Select all lines holding the word "disparity" from the entries that follow.

Data extracted from a collection:

'''

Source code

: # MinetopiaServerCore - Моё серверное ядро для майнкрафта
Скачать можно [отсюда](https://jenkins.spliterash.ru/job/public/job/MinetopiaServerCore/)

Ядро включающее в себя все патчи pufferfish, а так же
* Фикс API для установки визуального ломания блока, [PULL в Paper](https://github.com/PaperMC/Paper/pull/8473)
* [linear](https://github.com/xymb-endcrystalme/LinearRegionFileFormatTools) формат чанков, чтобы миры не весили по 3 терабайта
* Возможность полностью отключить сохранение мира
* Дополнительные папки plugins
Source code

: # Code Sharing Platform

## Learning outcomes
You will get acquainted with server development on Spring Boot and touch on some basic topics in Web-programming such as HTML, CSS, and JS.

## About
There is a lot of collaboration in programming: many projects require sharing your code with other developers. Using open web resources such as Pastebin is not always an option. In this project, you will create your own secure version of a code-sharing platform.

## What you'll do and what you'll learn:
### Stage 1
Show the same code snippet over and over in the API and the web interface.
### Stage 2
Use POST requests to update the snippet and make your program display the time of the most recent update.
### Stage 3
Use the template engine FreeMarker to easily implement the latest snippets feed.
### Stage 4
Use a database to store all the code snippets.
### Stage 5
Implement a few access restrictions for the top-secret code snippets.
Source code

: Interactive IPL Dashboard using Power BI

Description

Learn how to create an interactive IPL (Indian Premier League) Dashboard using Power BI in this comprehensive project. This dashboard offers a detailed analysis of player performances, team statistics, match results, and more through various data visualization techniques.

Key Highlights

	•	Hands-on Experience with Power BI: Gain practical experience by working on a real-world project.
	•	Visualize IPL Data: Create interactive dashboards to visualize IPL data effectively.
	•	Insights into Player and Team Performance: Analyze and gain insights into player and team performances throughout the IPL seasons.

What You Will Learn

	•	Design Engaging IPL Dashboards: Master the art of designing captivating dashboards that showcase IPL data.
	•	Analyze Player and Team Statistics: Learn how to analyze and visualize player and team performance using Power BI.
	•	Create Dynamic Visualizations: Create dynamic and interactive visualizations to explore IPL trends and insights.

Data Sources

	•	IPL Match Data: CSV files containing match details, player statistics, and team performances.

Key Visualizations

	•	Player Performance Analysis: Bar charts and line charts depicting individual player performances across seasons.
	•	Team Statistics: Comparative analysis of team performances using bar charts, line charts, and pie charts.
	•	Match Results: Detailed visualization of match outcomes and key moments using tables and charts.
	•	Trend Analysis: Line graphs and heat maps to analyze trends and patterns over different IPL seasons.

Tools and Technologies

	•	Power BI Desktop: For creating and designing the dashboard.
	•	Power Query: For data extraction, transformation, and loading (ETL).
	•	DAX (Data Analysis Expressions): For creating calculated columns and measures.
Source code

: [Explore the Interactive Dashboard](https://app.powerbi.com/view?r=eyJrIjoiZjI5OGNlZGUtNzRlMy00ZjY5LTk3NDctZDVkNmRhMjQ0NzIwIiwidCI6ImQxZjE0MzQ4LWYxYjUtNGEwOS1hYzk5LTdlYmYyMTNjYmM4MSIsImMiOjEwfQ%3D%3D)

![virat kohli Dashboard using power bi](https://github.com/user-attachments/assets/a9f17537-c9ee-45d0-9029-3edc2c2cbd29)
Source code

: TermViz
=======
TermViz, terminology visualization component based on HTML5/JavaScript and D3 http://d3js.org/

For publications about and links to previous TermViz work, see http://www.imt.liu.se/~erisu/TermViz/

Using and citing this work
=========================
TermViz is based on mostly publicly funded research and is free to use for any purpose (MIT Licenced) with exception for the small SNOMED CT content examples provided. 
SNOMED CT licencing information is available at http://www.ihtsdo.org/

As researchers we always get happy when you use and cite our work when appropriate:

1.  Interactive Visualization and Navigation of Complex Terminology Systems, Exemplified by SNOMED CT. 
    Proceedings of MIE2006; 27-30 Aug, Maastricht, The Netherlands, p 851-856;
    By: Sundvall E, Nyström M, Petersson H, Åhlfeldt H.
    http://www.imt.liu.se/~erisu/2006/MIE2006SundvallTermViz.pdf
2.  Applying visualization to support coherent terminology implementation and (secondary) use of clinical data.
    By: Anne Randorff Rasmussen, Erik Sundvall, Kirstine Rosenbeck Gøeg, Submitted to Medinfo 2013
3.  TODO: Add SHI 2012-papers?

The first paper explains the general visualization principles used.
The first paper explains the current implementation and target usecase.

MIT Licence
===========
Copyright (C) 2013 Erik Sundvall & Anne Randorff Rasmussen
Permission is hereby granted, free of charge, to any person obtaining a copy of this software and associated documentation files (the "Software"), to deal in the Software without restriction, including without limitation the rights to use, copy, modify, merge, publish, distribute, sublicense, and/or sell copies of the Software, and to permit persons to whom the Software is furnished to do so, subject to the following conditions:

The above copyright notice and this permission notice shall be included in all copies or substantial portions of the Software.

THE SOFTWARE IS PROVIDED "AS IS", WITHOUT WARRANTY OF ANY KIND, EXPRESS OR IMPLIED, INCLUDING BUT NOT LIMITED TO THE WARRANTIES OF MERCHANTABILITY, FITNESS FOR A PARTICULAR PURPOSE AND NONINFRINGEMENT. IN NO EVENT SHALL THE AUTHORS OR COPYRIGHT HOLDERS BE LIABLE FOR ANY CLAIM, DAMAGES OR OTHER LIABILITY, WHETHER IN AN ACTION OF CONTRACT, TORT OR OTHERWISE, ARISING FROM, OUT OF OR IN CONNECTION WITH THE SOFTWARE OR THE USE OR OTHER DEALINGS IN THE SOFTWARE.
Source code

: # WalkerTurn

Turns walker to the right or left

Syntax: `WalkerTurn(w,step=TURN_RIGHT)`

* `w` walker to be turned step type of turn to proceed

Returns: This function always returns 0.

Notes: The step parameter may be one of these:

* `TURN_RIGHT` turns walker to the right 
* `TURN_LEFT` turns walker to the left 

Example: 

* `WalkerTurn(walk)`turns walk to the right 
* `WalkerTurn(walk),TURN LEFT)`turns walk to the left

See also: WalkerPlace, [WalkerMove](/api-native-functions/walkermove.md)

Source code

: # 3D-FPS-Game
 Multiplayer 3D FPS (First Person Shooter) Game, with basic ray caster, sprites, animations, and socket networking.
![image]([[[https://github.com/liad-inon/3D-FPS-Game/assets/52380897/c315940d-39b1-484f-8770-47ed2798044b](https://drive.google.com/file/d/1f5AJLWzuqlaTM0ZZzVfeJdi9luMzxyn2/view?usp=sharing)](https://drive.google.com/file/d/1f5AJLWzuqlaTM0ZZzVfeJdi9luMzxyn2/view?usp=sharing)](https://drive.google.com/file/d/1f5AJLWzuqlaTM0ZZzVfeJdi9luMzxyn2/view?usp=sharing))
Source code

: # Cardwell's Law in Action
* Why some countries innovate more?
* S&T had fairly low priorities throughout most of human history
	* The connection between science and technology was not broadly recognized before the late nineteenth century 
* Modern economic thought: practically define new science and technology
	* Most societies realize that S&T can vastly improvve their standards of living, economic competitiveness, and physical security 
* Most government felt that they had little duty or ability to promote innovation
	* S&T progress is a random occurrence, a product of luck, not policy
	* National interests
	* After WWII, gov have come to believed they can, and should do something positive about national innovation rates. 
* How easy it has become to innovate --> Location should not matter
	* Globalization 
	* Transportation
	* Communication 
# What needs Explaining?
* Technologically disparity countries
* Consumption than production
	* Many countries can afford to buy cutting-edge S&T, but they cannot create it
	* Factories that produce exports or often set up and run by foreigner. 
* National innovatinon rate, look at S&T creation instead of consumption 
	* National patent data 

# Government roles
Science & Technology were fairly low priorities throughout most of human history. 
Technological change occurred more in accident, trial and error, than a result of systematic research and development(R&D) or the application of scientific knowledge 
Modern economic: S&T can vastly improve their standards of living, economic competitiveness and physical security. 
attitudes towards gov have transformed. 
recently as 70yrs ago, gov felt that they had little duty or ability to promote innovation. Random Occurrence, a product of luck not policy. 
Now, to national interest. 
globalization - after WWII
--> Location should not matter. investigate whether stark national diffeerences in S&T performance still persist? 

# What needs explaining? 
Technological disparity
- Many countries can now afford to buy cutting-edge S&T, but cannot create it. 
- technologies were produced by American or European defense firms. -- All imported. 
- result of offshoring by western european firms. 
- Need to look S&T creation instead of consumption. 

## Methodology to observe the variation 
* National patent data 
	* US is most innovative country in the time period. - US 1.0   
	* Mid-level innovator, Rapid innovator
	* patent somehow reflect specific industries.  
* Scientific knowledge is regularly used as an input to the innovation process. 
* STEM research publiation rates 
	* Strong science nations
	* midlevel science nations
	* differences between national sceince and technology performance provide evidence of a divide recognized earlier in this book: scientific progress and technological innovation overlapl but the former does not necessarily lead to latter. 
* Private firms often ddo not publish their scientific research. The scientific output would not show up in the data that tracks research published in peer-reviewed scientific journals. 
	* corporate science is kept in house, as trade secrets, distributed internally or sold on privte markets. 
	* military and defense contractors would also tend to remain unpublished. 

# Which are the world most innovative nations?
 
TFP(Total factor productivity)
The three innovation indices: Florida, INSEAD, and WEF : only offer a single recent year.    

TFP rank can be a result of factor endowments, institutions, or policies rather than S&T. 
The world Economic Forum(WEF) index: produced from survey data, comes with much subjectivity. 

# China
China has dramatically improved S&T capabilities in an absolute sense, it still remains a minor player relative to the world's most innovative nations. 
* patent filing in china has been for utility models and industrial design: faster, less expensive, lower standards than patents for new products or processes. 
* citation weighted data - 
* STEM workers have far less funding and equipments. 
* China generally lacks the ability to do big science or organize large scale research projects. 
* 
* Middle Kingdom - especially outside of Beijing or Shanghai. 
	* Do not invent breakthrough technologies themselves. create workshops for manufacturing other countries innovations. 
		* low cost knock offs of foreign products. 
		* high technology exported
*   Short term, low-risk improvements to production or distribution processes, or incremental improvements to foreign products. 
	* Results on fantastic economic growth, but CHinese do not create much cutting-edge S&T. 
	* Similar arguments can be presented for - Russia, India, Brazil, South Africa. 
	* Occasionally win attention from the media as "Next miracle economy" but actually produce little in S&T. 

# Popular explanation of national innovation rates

'''

◆ Answer below:
* Technologically disparity countries
Technological disparity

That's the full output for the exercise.